» **Exercise prompt**
Out of the records below, copy all lines in which the word "tells" occurs.

» **Exercise data**
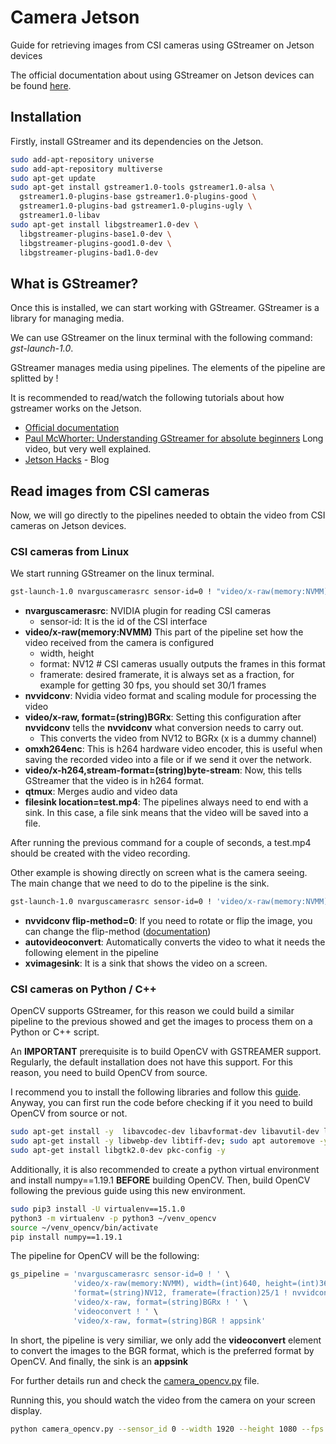 # Camera Jetson
Guide for retrieving images from CSI cameras using GStreamer on Jetson devices

The official documentation about using GStreamer on Jetson devices can be found [here](https://docs.nvidia.com/jetson/l4t/index.html#page/Tegra%20Linux%20Driver%20Package%20Development%20Guide/accelerated_gstreamer.html). 

## Installation
Firstly, install GStreamer and its dependencies on the Jetson.

```bash
sudo add-apt-repository universe
sudo add-apt-repository multiverse
sudo apt-get update
sudo apt-get install gstreamer1.0-tools gstreamer1.0-alsa \
  gstreamer1.0-plugins-base gstreamer1.0-plugins-good \
  gstreamer1.0-plugins-bad gstreamer1.0-plugins-ugly \
  gstreamer1.0-libav
sudo apt-get install libgstreamer1.0-dev \
  libgstreamer-plugins-base1.0-dev \
  libgstreamer-plugins-good1.0-dev \
  libgstreamer-plugins-bad1.0-dev
```

## What is GStreamer?

Once this is installed, we can start working with GStreamer. GStreamer is a library for managing media. 

We can use GStreamer on the linux terminal with the following command: *gst-launch-1.0*.

GStreamer manages media using pipelines. The elements of the pipeline are splitted by ! 

It is recommended to read/watch the following tutorials about how gstreamer works on the Jetson.
* [Official documentation](https://docs.nvidia.com/jetson/l4t/index.html#page/Tegra%20Linux%20Driver%20Package%20Development%20Guide/accelerated_gstreamer.html)
* [Paul McWhorter: Understanding GStreamer for absolute beginners](https://www.youtube.com/watch?v=_yU1kfcC6rY) Long video, but very well explained.
* [Jetson Hacks](https://www.jetsonhacks.com/2019/04/02/jetson-nano-raspberry-pi-camera/) - Blog

## Read images from CSI cameras
Now, we will go directly to the pipelines needed to obtain the video from CSI cameras on Jetson devices.

### CSI cameras from Linux
We start running GStreamer on the linux terminal.

```bash
gst-launch-1.0 nvarguscamerasrc sensor-id=0 ! "video/x-raw(memory:NVMM), width=(int)640, height=(int)360, format=(string)NV12, framerate=(fraction)25/1" !  nvvidconv ! "video/x-raw, format=(string)BGRx" ! nvvidconv ! omxh264enc ! "video/x-h264,stream-format=(string)byte-stream" ! h264parse ! qtmux ! filesink location=test.mp4
```
* **nvarguscamerasrc**: NVIDIA plugin for reading CSI cameras
  * sensor-id: It is the id of the CSI interface
* **video/x-raw(memory:NVMM)** This part of the pipeline set how the video received from the camera is configured
  * width, height
  * format: NV12 # CSI cameras usually outputs the frames in this format
  * framerate: desired framerate, it is always set as a fraction, for example for getting 30 fps, you should set 30/1 frames
* **nvvidconv**: Nvidia video format and scaling module for processing the video
* **video/x-raw, format=(string)BGRx**: Setting this configuration after **nvvidconv** tells the **nvvidconv** what conversion needs to carry out.
  * This converts the video from NV12 to BGRx (x is a dummy channel)
* **omxh264enc**: This is h264 hardware video encoder, this is useful when saving the recorded video into a file or if we send it over the network.
* **video/x-h264,stream-format=(string)byte-stream**: Now, this tells GStreamer that the video is in h264 format.
* **qtmux**: Merges audio and video data
* **filesink location=test.mp4**: The pipelines always need to end with a sink. In this case, a file sink means that the video will
be saved into a file.
  
After running the previous command for a couple of seconds, a test.mp4 should be created with the video recording.

Other example is showing directly on screen what is the camera seeing. The main change that we need to do to the pipeline is the sink.

```bash
gst-launch-1.0 nvarguscamerasrc sensor-id=0 ! 'video/x-raw(memory:NVMM), width=(int)640, height=(int)360'  ! nvvidconv flip-method=0 ! autovideoconvert ! xvimagesink 
```
* **nvvidconv flip-method=0**: If you need to rotate or flip the image, you can change the flip-method ([documentation](https://docs.nvidia.com/jetson/l4t/index.html#page/Tegra%20Linux%20Driver%20Package%20Development%20Guide/accelerated_gstreamer.html#wwpID0E0VH0HA))
* **autovideoconvert**: Automatically converts the video to what it needs the following element in the pipeline
* **xvimagesink**: It is a sink that shows the video on a screen.

### CSI cameras on Python / C++
OpenCV supports GStreamer, for this reason we could build a similar pipeline to the previous showed and get the images to process them on a Python or C++ script.

An **IMPORTANT** prerequisite is to build OpenCV with GSTREAMER support. Regularly, the default installation does not have this support. For this reason, you need to build OpenCV from source. 

I recommend you to install the following libraries and follow this [guide](https://galaktyk.medium.com/how-to-build-opencv-with-gstreamer-b11668fa09c). Anyway, you can first run the code before checking if it you need to build OpenCV from source or not.

```bash
sudo apt-get install -y  libavcodec-dev libavformat-dev libavutil-dev libswscale-dev libjpeg-dev libavresample-dev; sudo apt autoremove -y 
sudo apt-get install -y libwebp-dev libtiff-dev; sudo apt autoremove -y
sudo apt-get install libgtk2.0-dev pkc-config -y
```
Additionally, it is also recommended to create a python virtual environment and install numpy==1.19.1 **BEFORE** building OpenCV. Then, build OpenCV following the previous guide using this new environment.
```bash
sudo pip3 install -U virtualenv==15.1.0
python3 -m virtualenv -p python3 ~/venv_opencv
source ~/venv_opencv/bin/activate
pip install numpy==1.19.1
```

The pipeline for OpenCV will be the following:
```python
gs_pipeline = 'nvarguscamerasrc sensor-id=0 ! ' \
              'video/x-raw(memory:NVMM), width=(int)640, height=(int)360,' \
              'format=(string)NV12, framerate=(fraction)25/1 ! nvvidconv ! ' \
              'video/x-raw, format=(string)BGRx ! ' \
              'videoconvert ! ' \
              'video/x-raw, format=(string)BGR ! appsink'
```

In short, the pipeline is very similiar, we only add the **videoconvert** element to convert the images to the BGR format, which is the preferred format by OpenCV. 
And finally, the sink is an **appsink**

For further details run and check the [camera_opencv.py](camera_opencv.py) file.

Running this, you should watch the video from the camera on your screen display.

```bash
python camera_opencv.py --sensor_id 0 --width 1920 --height 1080 --fps 25
```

» **Task solution**
* **video/x-raw, format=(string)BGRx**: Setting this configuration after **nvvidconv** tells the **nvvidconv** what conversion needs to carry out.
* **video/x-h264,stream-format=(string)byte-stream**: Now, this tells GStreamer that the video is in h264 format.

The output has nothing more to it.